__Aim of the task__. Would you reproduce the whole listing below without altering a single word?

[Opening Supplied records section]

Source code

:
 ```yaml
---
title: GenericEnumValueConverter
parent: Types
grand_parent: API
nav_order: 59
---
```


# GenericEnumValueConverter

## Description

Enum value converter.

[Closing Supplied records section]

__Solution below__.
Source code

:
 ```yaml
---
title: GenericEnumValueConverter
parent: Types
grand_parent: API
nav_order: 59
---
```


# GenericEnumValueConverter

## Description

Enum value converter.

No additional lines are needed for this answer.